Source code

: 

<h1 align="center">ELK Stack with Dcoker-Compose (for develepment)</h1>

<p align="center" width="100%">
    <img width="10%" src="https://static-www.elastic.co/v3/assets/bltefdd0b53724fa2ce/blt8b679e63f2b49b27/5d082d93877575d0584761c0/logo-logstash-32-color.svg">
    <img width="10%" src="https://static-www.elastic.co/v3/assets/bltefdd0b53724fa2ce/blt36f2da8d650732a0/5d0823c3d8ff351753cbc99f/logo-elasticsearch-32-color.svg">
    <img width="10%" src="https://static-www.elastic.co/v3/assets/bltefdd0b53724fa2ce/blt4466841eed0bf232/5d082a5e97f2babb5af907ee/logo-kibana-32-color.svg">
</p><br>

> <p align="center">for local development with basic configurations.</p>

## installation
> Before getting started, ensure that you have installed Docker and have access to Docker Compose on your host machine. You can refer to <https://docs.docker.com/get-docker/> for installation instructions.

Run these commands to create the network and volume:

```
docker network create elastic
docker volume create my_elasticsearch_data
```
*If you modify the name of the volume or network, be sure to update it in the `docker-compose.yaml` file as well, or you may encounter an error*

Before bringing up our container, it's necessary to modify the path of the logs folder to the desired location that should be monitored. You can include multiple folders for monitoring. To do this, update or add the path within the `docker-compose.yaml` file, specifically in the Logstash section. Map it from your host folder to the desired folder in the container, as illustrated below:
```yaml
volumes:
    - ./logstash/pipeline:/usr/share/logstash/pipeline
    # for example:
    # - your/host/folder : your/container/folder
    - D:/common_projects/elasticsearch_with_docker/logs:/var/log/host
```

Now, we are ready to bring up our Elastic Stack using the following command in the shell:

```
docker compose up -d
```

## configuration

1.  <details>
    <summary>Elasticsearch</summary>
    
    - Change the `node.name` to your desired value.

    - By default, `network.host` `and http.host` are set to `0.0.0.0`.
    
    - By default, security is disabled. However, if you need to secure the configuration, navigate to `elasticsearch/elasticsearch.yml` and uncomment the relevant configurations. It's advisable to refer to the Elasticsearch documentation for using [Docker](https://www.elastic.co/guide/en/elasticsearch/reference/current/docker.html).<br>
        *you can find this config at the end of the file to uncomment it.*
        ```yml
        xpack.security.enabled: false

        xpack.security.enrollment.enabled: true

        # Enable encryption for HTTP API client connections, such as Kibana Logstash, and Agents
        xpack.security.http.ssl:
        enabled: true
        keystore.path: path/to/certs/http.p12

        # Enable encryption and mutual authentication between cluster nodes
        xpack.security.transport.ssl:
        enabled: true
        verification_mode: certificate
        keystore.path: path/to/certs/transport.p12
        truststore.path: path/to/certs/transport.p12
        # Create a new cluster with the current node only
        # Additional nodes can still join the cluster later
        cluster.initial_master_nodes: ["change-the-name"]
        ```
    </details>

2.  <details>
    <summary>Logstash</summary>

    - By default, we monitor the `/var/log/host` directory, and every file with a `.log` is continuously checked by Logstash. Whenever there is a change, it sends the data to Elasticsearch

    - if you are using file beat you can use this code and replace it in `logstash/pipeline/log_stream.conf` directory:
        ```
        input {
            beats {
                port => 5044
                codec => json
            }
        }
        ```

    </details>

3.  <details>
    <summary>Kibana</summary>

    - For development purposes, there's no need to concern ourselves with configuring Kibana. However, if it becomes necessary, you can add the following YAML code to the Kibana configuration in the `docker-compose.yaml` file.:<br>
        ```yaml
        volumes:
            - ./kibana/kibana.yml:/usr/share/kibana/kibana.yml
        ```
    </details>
★ ★ ★ ★ ★ ★ ★
● **HOW TO COMPLETE THIS TASK**:
Every line of the material above that includes the string "enabled" is required.

● **TASK ANSWER**:
        xpack.security.enabled: false
        xpack.security.enrollment.enabled: true
        enabled: true
        enabled: true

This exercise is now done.